● **Assignment**: "- Cross-validation consistency" appears in one line; retype that line and all lines following it through the end of the records, with nothing left out or added.

● **Provided data**:
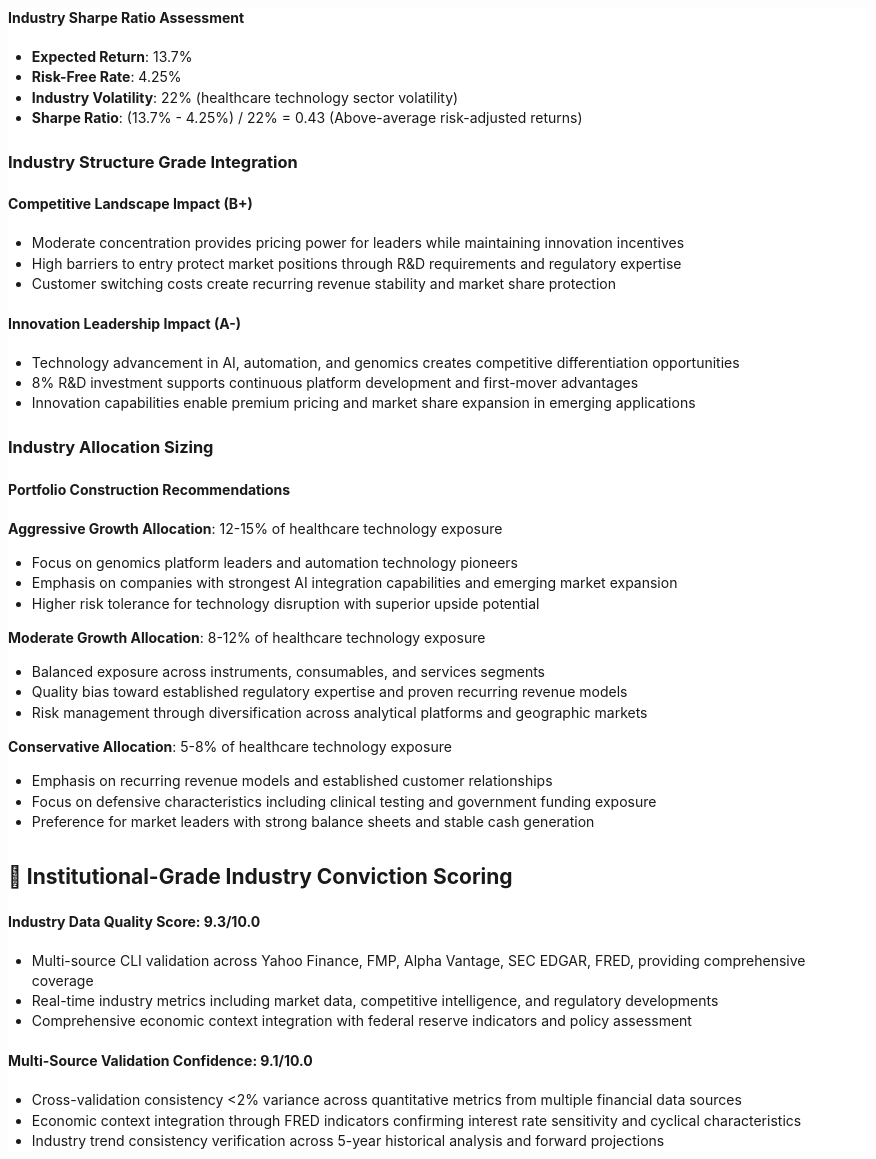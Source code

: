 #### Industry Sharpe Ratio Assessment
- **Expected Return**: 13.7%
- **Risk-Free Rate**: 4.25%
- **Industry Volatility**: 22% (healthcare technology sector volatility)
- **Sharpe Ratio**: (13.7% - 4.25%) / 22% = 0.43 (Above-average risk-adjusted returns)

### Industry Structure Grade Integration

#### Competitive Landscape Impact (B+)
- Moderate concentration provides pricing power for leaders while maintaining innovation incentives
- High barriers to entry protect market positions through R&D requirements and regulatory expertise
- Customer switching costs create recurring revenue stability and market share protection

#### Innovation Leadership Impact (A-)
- Technology advancement in AI, automation, and genomics creates competitive differentiation opportunities
- 8% R&D investment supports continuous platform development and first-mover advantages
- Innovation capabilities enable premium pricing and market share expansion in emerging applications

### Industry Allocation Sizing

#### Portfolio Construction Recommendations
**Aggressive Growth Allocation**: 12-15% of healthcare technology exposure
- Focus on genomics platform leaders and automation technology pioneers
- Emphasis on companies with strongest AI integration capabilities and emerging market expansion
- Higher risk tolerance for technology disruption with superior upside potential

**Moderate Growth Allocation**: 8-12% of healthcare technology exposure
- Balanced exposure across instruments, consumables, and services segments
- Quality bias toward established regulatory expertise and proven recurring revenue models
- Risk management through diversification across analytical platforms and geographic markets

**Conservative Allocation**: 5-8% of healthcare technology exposure
- Emphasis on recurring revenue models and established customer relationships
- Focus on defensive characteristics including clinical testing and government funding exposure
- Preference for market leaders with strong balance sheets and stable cash generation

## 💯 Institutional-Grade Industry Conviction Scoring

#### Industry Data Quality Score: 9.3/10.0
- Multi-source CLI validation across Yahoo Finance, FMP, Alpha Vantage, SEC EDGAR, FRED, providing comprehensive coverage
- Real-time industry metrics including market data, competitive intelligence, and regulatory developments
- Comprehensive economic context integration with federal reserve indicators and policy assessment

#### Multi-Source Validation Confidence: 9.1/10.0
- Cross-validation consistency <2% variance across quantitative metrics from multiple financial data sources
- Economic context integration through FRED indicators confirming interest rate sensitivity and cyclical characteristics
- Industry trend consistency verification across 5-year historical analysis and forward projections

● **Exercise output**:
- Cross-validation consistency <2% variance across quantitative metrics from multiple financial data sources
- Economic context integration through FRED indicators confirming interest rate sensitivity and cyclical characteristics
- Industry trend consistency verification across 5-year historical analysis and forward projections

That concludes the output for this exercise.